In a restaurant, it’s always good to taste the local wines along with the local food. In Italy, France, Spain and Austria, you would certainly expect to be able to do that. But in Belgium? Belgians like to consume local products, but they don’t have wine, do they?  Most people would be surprised to learn that they in fact do.

Jeanette, Piotr, Kasper and Emiel are doing just that in Profondeville in the Walloon region of Belgium. The Dutch family, who at that time didn’t speak much French, bought a property in 2000, intending to turn it into a chambres d’hôtes. The house came with a bit of wilderness in front. They had always dreamed of owning a vineyard in France, so decided to plant it with vines and soon produced their first wine. The guest house had not materialised, and with too much wine for their own consumption, they decided to set off and befriend the neighbours. One kind neighbour gave some to a restaurant to try, they liked it, and brought their team over to try some more, and so the first customer was born.

They only had 1ha hectare, but immediately planted it with seven different varieties, to produce wines to pair with different dishes. The couple, trained at the Academy of Gastronomy, liked this idea of ‘wine and dine’ and thought that other restaurants might be interested. Their ‘homemade’ wines were soon winning medals at international competitions, such as Concours Mondial.

The amateur winemakers now considered turning it into a real business, studied feverishly, carried out research and made a business plan. Naturally, they needed more than 1ha to make a go of it, but could find no land available to buy. One Sunday, woken up while still in their pyjamas, their chance came, 20ha was up for grabs – more than they wanted, but they managed to negotiate down to 15. Worried that they had bitten off more than they could chew, they went ahead and planted 14 different varieties.
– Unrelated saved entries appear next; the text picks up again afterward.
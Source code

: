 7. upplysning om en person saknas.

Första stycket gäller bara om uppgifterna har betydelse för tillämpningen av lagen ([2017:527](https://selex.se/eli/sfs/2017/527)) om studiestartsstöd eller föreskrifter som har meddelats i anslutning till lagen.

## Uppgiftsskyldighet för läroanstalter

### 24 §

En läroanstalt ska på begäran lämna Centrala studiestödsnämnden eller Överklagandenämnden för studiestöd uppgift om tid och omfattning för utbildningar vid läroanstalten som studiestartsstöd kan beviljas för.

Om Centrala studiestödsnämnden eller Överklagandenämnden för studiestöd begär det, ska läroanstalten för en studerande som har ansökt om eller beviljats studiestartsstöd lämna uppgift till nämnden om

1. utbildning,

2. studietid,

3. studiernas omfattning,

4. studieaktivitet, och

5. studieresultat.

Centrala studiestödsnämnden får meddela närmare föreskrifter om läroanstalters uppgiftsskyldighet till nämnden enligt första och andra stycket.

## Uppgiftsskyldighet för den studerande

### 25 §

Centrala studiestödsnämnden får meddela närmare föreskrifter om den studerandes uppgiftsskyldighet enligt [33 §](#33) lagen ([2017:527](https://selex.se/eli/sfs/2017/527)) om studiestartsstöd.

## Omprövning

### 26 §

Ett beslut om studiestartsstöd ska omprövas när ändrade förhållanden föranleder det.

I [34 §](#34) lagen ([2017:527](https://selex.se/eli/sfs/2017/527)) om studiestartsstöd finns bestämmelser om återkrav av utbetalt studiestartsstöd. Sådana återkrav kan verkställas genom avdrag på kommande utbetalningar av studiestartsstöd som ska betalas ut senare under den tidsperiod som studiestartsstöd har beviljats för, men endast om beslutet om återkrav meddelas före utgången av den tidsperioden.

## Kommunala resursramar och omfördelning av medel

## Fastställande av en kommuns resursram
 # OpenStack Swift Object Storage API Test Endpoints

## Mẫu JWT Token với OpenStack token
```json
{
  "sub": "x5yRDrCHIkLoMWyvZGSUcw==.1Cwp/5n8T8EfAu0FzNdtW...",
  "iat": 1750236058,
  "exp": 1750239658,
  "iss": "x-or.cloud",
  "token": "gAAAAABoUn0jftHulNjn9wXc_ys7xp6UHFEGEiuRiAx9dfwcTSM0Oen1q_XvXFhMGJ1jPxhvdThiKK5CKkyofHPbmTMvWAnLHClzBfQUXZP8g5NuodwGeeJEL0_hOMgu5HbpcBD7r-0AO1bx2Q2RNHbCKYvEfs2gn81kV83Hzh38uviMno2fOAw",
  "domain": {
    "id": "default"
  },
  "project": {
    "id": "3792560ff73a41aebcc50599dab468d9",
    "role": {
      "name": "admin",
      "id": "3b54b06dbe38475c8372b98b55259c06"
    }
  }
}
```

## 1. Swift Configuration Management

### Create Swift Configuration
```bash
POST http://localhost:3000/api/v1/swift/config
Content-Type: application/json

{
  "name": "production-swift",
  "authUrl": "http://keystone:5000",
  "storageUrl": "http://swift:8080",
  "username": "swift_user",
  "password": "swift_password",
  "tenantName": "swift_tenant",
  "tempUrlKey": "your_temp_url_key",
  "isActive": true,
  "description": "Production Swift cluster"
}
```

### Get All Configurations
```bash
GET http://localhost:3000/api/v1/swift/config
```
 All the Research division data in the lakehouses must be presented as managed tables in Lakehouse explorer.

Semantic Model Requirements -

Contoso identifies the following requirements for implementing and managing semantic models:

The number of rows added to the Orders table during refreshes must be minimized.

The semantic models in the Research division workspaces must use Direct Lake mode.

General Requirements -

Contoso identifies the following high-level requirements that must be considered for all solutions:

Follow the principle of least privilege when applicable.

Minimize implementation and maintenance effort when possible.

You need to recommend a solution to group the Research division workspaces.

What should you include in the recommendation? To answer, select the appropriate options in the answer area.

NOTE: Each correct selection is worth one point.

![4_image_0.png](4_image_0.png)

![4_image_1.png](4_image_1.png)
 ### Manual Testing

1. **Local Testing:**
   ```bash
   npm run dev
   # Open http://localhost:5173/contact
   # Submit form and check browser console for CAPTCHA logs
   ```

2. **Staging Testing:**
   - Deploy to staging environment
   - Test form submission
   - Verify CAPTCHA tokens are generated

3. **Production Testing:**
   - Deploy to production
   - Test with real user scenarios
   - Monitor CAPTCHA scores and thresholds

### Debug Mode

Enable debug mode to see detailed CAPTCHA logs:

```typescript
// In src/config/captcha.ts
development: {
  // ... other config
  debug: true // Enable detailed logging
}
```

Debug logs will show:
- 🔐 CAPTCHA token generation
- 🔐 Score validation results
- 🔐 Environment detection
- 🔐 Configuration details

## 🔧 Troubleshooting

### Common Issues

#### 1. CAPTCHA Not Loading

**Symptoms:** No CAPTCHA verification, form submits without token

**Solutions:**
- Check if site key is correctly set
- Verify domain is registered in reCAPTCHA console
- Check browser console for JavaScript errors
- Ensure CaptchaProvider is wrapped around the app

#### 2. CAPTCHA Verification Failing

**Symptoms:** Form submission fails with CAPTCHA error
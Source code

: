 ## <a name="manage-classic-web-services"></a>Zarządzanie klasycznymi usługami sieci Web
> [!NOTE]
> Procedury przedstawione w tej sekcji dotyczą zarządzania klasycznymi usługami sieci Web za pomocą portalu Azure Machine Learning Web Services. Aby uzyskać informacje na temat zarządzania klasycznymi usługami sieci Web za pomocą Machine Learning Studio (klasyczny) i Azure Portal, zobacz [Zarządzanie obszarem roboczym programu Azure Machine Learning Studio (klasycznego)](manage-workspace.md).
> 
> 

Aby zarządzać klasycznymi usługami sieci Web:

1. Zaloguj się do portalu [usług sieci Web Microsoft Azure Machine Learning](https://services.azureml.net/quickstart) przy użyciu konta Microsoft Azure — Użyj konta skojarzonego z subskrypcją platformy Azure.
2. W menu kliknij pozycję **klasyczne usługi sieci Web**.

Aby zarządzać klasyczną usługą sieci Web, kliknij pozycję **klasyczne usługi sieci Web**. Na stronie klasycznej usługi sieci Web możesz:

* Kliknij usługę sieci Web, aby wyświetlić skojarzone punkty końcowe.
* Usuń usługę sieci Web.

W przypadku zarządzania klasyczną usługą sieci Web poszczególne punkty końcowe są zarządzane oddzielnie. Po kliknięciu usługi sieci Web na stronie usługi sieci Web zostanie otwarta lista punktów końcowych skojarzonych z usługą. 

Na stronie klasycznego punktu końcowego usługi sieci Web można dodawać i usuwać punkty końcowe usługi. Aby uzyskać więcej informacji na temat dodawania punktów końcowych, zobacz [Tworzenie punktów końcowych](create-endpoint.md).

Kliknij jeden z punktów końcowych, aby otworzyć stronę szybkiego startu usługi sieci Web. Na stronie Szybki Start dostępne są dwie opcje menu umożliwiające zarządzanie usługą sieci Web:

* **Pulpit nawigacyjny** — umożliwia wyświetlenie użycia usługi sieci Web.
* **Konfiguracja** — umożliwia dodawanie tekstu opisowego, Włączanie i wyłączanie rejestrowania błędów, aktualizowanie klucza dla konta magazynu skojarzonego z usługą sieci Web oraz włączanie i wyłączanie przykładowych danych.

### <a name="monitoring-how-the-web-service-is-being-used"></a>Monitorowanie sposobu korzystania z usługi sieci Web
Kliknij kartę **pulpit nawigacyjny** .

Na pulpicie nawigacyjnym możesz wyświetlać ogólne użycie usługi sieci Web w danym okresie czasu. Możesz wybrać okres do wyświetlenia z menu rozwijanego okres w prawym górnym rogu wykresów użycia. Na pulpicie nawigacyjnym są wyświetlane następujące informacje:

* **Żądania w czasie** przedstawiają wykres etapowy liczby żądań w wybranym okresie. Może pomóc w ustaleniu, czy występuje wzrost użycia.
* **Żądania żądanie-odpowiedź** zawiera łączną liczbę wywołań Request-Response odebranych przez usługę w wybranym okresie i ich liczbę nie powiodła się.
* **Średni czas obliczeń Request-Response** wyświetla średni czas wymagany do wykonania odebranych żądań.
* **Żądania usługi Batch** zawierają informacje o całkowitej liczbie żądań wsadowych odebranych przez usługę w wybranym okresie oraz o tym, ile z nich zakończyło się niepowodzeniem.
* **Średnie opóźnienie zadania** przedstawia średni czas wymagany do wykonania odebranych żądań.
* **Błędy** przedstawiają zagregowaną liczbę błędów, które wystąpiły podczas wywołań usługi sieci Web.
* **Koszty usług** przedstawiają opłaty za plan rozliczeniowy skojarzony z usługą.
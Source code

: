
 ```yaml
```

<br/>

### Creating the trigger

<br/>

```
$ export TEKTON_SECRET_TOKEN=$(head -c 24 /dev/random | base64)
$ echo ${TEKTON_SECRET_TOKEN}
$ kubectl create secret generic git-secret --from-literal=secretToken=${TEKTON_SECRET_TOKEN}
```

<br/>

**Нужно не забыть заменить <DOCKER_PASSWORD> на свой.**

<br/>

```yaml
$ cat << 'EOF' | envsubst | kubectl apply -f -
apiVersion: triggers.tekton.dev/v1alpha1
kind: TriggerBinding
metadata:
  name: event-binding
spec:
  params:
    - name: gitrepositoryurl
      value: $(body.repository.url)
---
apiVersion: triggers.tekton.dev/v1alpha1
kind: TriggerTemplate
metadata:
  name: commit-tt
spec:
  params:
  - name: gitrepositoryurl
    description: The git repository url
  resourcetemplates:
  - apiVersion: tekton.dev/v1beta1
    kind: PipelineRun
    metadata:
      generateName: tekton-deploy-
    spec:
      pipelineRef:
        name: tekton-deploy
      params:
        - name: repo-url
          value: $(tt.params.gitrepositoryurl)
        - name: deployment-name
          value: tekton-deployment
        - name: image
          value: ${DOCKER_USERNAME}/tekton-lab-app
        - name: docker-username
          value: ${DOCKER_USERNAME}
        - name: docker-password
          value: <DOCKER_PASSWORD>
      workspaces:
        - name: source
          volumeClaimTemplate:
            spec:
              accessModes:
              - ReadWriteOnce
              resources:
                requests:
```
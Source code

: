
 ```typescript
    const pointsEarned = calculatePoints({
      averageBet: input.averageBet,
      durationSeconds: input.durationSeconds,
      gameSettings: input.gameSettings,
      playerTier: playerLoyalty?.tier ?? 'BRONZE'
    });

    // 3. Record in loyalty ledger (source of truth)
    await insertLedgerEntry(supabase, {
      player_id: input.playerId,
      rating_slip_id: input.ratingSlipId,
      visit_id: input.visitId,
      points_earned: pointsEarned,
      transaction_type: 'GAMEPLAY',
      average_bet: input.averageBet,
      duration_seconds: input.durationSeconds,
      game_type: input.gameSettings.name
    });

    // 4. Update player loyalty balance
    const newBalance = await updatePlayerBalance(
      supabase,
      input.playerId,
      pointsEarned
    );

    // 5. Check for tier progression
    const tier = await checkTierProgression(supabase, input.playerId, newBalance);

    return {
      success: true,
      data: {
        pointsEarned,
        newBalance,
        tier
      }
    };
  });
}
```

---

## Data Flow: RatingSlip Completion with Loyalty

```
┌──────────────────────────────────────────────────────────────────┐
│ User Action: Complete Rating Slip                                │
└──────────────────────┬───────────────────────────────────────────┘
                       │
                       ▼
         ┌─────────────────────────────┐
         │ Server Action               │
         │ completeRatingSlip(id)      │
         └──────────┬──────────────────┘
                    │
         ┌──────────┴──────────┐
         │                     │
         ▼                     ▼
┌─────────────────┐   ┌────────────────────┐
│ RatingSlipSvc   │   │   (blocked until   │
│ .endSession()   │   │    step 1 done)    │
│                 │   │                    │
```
Their research had shown them that Belgians drink 70% red wine, so the challenge was to find early-ripening varieties that thrive in cool climates. They have Pinot Noir and Acolon, but also Swiss varieties, such as Gamaret Garanoir. They have developed a network of winemaker friends around the world, who also try their wine and pass it on to friends. In blind tastings, many people think that their wines came from Austria or northern Italy, and are surprised to learn that it is Belgian, which they take as a compliment.

In the meantime, some of their wines have achieved AOC ‘Côte de Sambre et Meuse’ status, quite an achievement for the self-made winemakers.

The guest house may have fallen by the wayside, but they now have fulfilled their dream of having a vineyard, albeit in Belgium not France.